Sampilyn Jalan-Aajav (Сампилын Жалан-Аажав, 18 June 1923 – February 2007) was a Mongolian politician and statesman. A lawyer by education, he was first elected to the People's Great Khural as a deputy of the ruling Mongolian People's Revolutionary Party in 1966, then to its Central Committee in 1971 and its Politburo in 1973. In 1977, he became the deputy chairman of the presidium of the Great Khural, in effect second to leader Yumjaagiin Tsedenbal. In 1983, Jalan-Aajav was internally exiled for allegedly conspiring to overthrow Tsedenbal.

== Biography ==
Sampilyn Jalan-Aajav was born on 18 June 1923 in Uliastai District, Zavkhan Province. He worked in the Tokhoi Tsagaan Bulag limestone quarry from 1937 to 1939, when he was sent to the Central Party and State School. He graduated from the Higher School for Party Cadres of the Mongolian People's Revolutionary Party (MPRP) Central Committee in 1943. He was a lecturer, then rector, of the Higher Party School from 1943 to 1951, studied for a law degree in the USSR from 1951 to 1956, and returned to the school as dean from 1956 to 1958. He was appointed head of the Propaganda and Culture Department of the Central Committee in 1959, and was briefly procurator of the MPR. From 1960, Jalan-Aajav was chairman of the Council of Ministers's Legal Committee, and from 1964 to 1971 chairman of the State Committee for Information and Broadcasting. He earned his higher degree in 1967.

Jalan-Aajav was first elected as an MPRP deputy to the People's Great Khural in 1966, and represented various constituencies: Bayankhongor 99 (1966–1969), Zavkhan 173 (1969–1973), Bayankhongor 120 (1973–1977), Khentii 326 (1977–1981), and Govi-Altai 167 (from 1981). He became a candidate member of the MPRP Central Committee in 1961, and was elected to a full membership in 1971. He was also elected as a candidate member of the MPRP Politburo and a secretary of the central committee, and was elevated to full membership in the politburo in April 1973. In 1977, Jalan-Aajav became deputy chairman of the presidium of the Great Khural (deputy head of state), and therefore second to the party leader and head of state, Yumjaagiin Tsedenbal.

In July 1983, Jalan-Aajav was suddenly dismissed from all posts; in February 1984, the MPRP journal Namyn Amidral ('Party Life') published the relevant decrees, in which he was described as an "antiparty element" who allegedly had been involved for 20 years in "vile intrigues" to overthrow Tsedenbal with the help of Tsogt-Ochiryn Lookhuuz, Baldandorjiin Nyambuu, and Bandiin Surmaajav, and with support from Daramyn Tömör-Ochir.

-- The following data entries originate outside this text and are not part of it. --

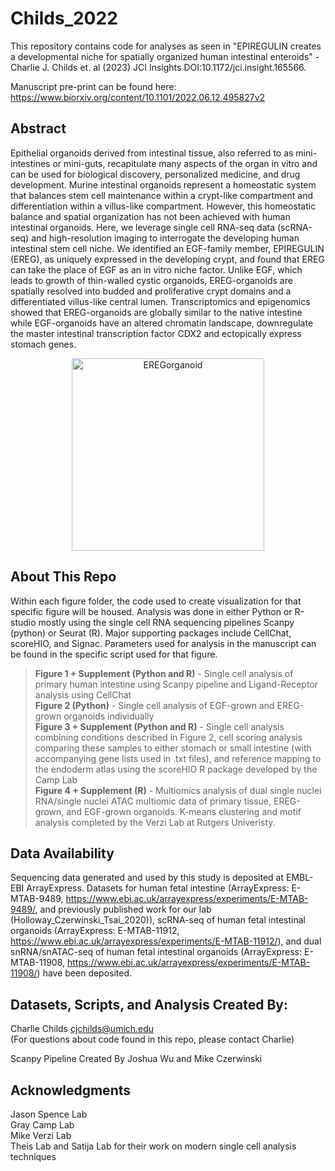 # Childs_2022
This repository contains code for analyses as seen in "EPIREGULIN creates a developmental niche for spatially organized human intestinal enteroids" - Charlie J. Childs et. al (2023) JCI Insights DOI:10.1172/jci.insight.165566.

Manuscript pre-print can be found here: https://www.biorxiv.org/content/10.1101/2022.06.12.495827v2

## Abstract
Epithelial organoids derived from intestinal tissue, also referred to as mini-intestines or mini-guts, recapitulate many aspects of the organ in vitro and can be used for biological discovery, personalized medicine, and drug development. Murine intestinal organoids represent a homeostatic system that balances stem cell maintenance within a crypt-like compartment and differentiation within a villus-like compartment. However, this homeostatic balance and spatial organization has not been achieved with human intestinal organoids. Here, we leverage single cell RNA-seq data (scRNA-seq) and high-resolution imaging to interrogate the developing human intestinal stem cell niche. We identified an EGF-family member, EPIREGULIN (EREG), as uniquely expressed in the developing crypt, and found that EREG can take the place of EGF as an in vitro niche factor. Unlike EGF, which leads to growth of thin-walled cystic organoids, EREG-organoids are spatially resolved into budded and proliferative crypt domains and a differentiated villus-like central lumen. Transcriptomics and epigenomics showed that EREG-organoids are globally similar to the native intestine while EGF-organoids have an altered chromatin landscape, downregulate the master intestinal transcription factor CDX2 and ectopically express stomach genes.
<p align="center">
<img width="308" alt="EREGorganoid" src="https://user-images.githubusercontent.com/55200067/173452750-33f59291-4e88-43e2-9971-20c86046bcd3.png">
</p>

## About This Repo 
Within each figure folder, the code used to create visualization for that specific figure will be housed. Analysis was done in either Python or R-studio mostly using the single cell RNA sequencing pipelines Scanpy (python) or Seurat (R). Major supporting packages include CellChat, scoreHIO, and Signac. Parameters used for analysis in the manuscript can be found in the specific script used for that figure. 

>**Figure 1 + Supplement (Python and R)** - Single cell analysis of primary human intestine using Scanpy pipeline and Ligand-Receptor analysis using CellChat  
>**Figure 2 (Python)** - Single cell analysis of EGF-grown and EREG-grown organoids individually  
>**Figure 3 + Supplement (Python and R)** - Single cell analysis combining conditions described in Figure 2, cell scoring analysis comparing these samples to either stomach or small intestine (with accompanying gene lists used in .txt files), and reference mapping to the endoderm atlas using the scoreHIO R package developed by the Camp Lab  
>**Figure 4 + Supplement (R)** - Multiomics analysis of dual single nuclei RNA/single nuclei ATAC multiomic data of primary tissue, EREG-grown, and EGF-grown organoids. K-means clustering and motif analysis completed by the Verzi Lab at Rutgers Univeristy.  

## Data Availability
Sequencing data generated and used by this study is deposited at EMBL-EBI ArrayExpress. Datasets for human fetal intestine (ArrayExpress: E-MTAB-9489, https://www.ebi.ac.uk/arrayexpress/experiments/E-MTAB-9489/, and previously published work for our lab (Holloway_Czerwinski_Tsai_2020)), scRNA-seq of human fetal intestinal organoids (ArrayExpress: E-MTAB-11912, https://www.ebi.ac.uk/arrayexpress/experiments/E-MTAB-11912/), and dual snRNA/snATAC-seq of human fetal intestinal organoids (ArrayExpress: E-MTAB-11908, https://www.ebi.ac.uk/arrayexpress/experiments/E-MTAB-11908/) have been deposited. 

## Datasets, Scripts, and Analysis Created By: 
Charlie Childs cjchilds@umich.edu  
(For questions about code found in this repo, please contact Charlie)

Scanpy Pipeline Created By Joshua Wu and Mike Czerwinski 

## Acknowledgments
Jason Spence Lab   
Gray Camp Lab    
Mike Verzi Lab  
Theis Lab and Satija Lab for their work on modern single cell analysis techniques
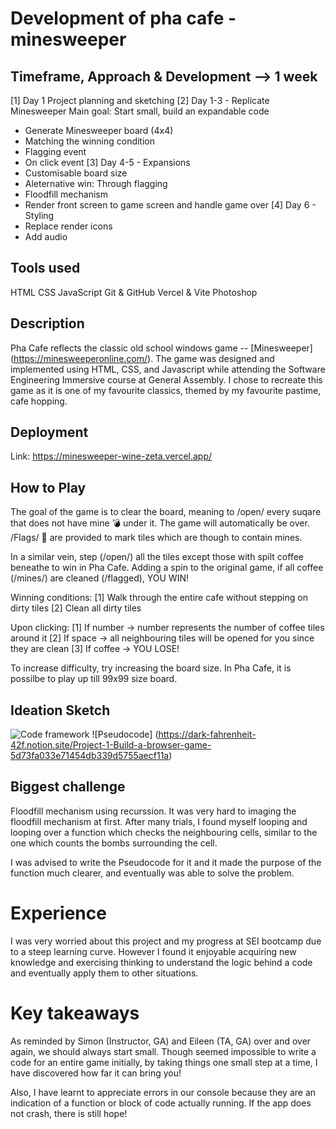 # Development of pha cafe - minesweeper

## Timeframe, Approach & Development --> 1 week

[1] Day 1 Project planning and sketching
[2] Day 1-3 - Replicate Minesweeper
Main goal: Start small, build an expandable code

- Generate Minesweeper board (4x4)
- Matching the winning condition
- Flagging event
- On click event
  [3] Day 4-5 - Expansions
- Customisable board size
- Aleternative win: Through flagging
- Floodfill mechanism
- Render front screen to game screen and handle game over
  [4] Day 6 - Styling
- Replace render icons
- Add audio

## Tools used

HTML
CSS
JavaScript
Git & GitHub
Vercel & Vite
Photoshop

## Description

Pha Cafe reflects the classic old school windows game -- [Minesweeper] (https://minesweeperonline.com/). The game was designed and implemented using HTML, CSS, and Javascript while attending the Software Engineering Immersive course at General Assembly.
I chose to recreate this game as it is one of my favourite classics, themed by my favourite pastime, cafe hopping.

## Deployment

Link: https://minesweeper-wine-zeta.vercel.app/

## How to Play

The goal of the game is to clear the board, meaning to /open/ every suqare that does not have mine 💣 under it.
The game will automatically be over.
/Flags/ 🚩 are provided to mark tiles which are though to contain mines.

In a similar vein, step (/open/) all the tiles except those with spilt coffee beneathe to win in Pha Cafe. Adding a spin to the original game, if all coffee (/mines/) are cleaned (/flagged), YOU WIN!

Winning conditions:
[1] Walk through the entire cafe without stepping on dirty tiles
[2] Clean all dirty tiles

Upon clicking:
[1] If number -> number represents the number of coffee tiles around it
[2] If space -> all neighbouring tiles will be opened for you since they are clean
[3] If coffee -> YOU LOSE!

To increase difficulty, try increasing the board size. In Pha Cafe, it is possilbe to play up till 99x99 size board.

## Ideation Sketch

![Code framework](https://miro.com/app/board/uXjVMImBMrI=/)
![Pseudocode] (https://dark-fahrenheit-42f.notion.site/Project-1-Build-a-browser-game-5d73fa033e71454db339d5755aecf11a)

## Biggest challenge

Floodfill mechanism using recurssion. It was very hard to imaging the floodfill mechanism at first. After many trials, I found myself looping and looping over a function which checks the neighbouring cells, similar to the one which counts the bombs surrounding the cell.

I was advised to write the Pseudocode for it and it made the purpose of the function much clearer, and eventually was able to solve the problem.

# Experience

I was very worried about this project and my progress at SEI bootcamp due to a steep learning curve. However I found it enjoyable acquiring new knowledge and exercising thinking to understand the logic behind a code and eventually apply them to other situations.

# Key takeaways

As reminded by Simon (Instructor, GA) and Eileen (TA, GA) over and over again, we should always start small. Though seemed impossible to write a code for an entire game initially, by taking things one small step at a time, I have discovered how far it can bring you!

Also, I have learnt to appreciate errors in our console because they are an indication of a function or block of code actually running. If the app does not crash, there is still hope!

Jalan-Aajav's ousting for "undermining party unity" was part of Tsedenbal's campaign to "root out weeds" in the party leadership, which led to the sacking of Bazaryn Shirendev and other prominent personalities before Tsedenbal himself was removed in 1984. Jalan-Aajav was exiled to Aldarkhaan District of Zavkhan Province.

After the end of the Mongolian People's Republic in 1992, Jalan-Aajav made a few brief public appearances in the late 1990s before taking up a teaching position at the law school of the Mongolian State University, and was awarded the title Merited Lawyer in December 2001. He died in February 2007.